Noté, sin abandono de mi estado, en que la larga oreja derecha le cubría parte de su cara cuando llevó el semblante al lado. Le aparté, cuidadoso por puro y franco placer, esa suave cubierta; y mil deseos que no me fueron claros, me llevaron sin freno, pero sin invadir su sueño, a palpar de ese rostro, todo para mí, curioso en la composición, lleno de tan suaves hebras que deslicé con mi índice en texturas sólo posibles, atadas en las fantasías de quienes han podido tocar una nube multiforme, o las extensas plumas de un serafín. Las mejillas fueron en la sensación campos de proliferantes cabellos níveos, cóncavos en la oblicuidad de esa fluctuación, de los que cepillaron en un suave roce la yema del dedo; otro paraíso lo entregó su naricilla animal, dócil en el mimo y muy obediente a la inmobilidad, que daba majestuosidad a su portador, que ya en bajada, su parada siguiente sin olvido terminó por ser la comisura de sus labios. Pensaba, mientras acariciaba tan exquisito terciopelo con gentileza, en historias, en cuentos, en irrealizables poemas inspirados por la oportunidad cada vez que dejaba vagar mi dedo, dándole la libertad de perderse sobre esos delgados zurcos capilares donde se exponía también lo pálido de su piel. No supe entonces por qué realizaba tales actos. Supe aún menos por qué no detuve, cuando tuve la oportunidad de dar marcha atrás. Estaba cometiendo un error. Mi falta de respeto era garrafal, llena de dolo que no justificaba en nada a los instintos que llegan en son de los respetos efectuados.

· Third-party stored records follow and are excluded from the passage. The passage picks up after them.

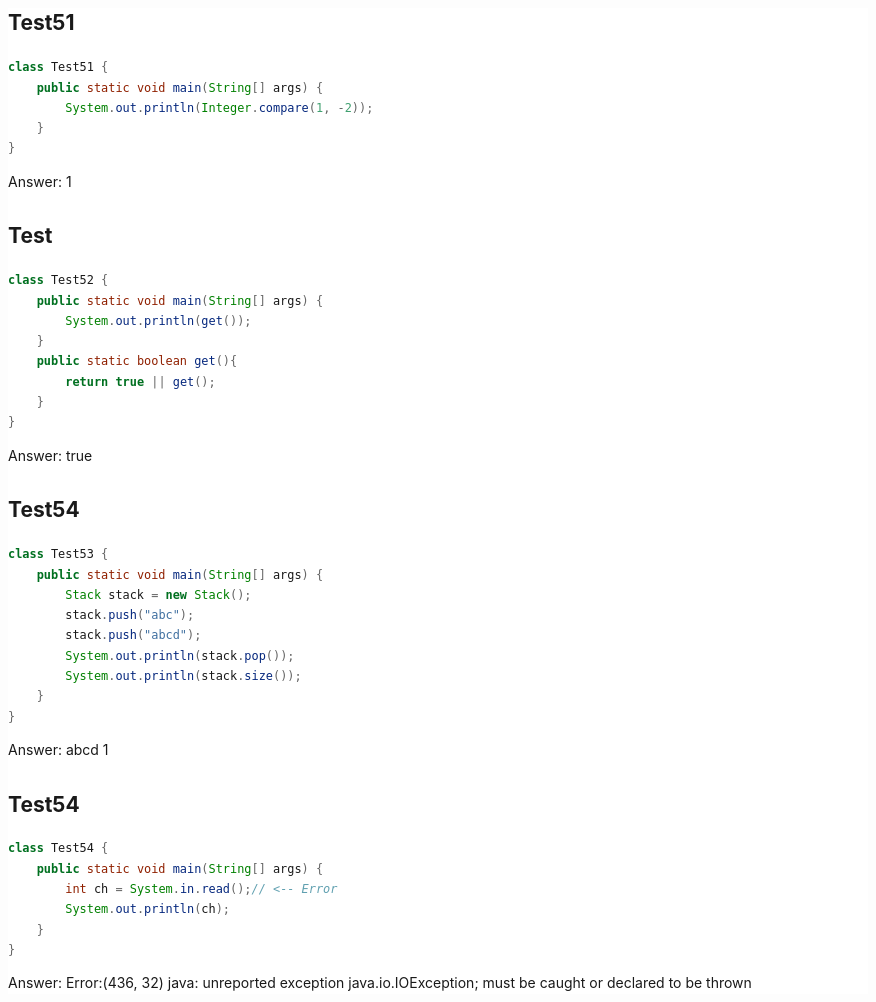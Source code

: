 ## Test51
```java
class Test51 {
    public static void main(String[] args) {
        System.out.println(Integer.compare(1, -2));
    }
}
```
Answer: 1

## Test
```java
class Test52 {
    public static void main(String[] args) {
        System.out.println(get());
    }
    public static boolean get(){
        return true || get();
    }
}
```
Answer: true

## Test54
```java
class Test53 {
    public static void main(String[] args) {
        Stack stack = new Stack();
        stack.push("abc");
        stack.push("abcd");
        System.out.println(stack.pop());
        System.out.println(stack.size());
    }
}
```
Answer: abcd
        1

## Test54
```java
class Test54 {
    public static void main(String[] args) {
        int ch = System.in.read();// <-- Error
        System.out.println(ch);
    }
}
```
Answer: Error:(436, 32) java: unreported exception java.io.IOException; must be caught or declared to be thrown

Y entonces, con una media de la hora del preciso instante, aquel hidalgo mágico, cercano a su corazón, despertó por mis toques como fin a una canción de cuna que le trajo de regreso a nuestro paraiso terrenal, y no enfureció: mirándome sin levantarse y sin ponerse inmediato las gafas, emitiendo ciertos destellos oculares al girar su vista frente a frente, parpadeó incontables veces, mientras tomaba esa mano mía tan intrusa con las suyas, no para apresarla por un flagrante delito ni darle castigo apropiado, sino para sentir de mi palma completa aún más cerca, en su oblicua y ardiente mejilla en el callado instante de los dos.
ESTÁS LEYENDO
Sueños de Papel
RomansLa tragedia de un humano sumergido en los confines más idílicos de la pasión y el encanto desenfrenado del amor por una dulce criatura caprina, llevado de la mano por la literatura confesional de sus días más oscuros hasta el suicidio, han compuesto...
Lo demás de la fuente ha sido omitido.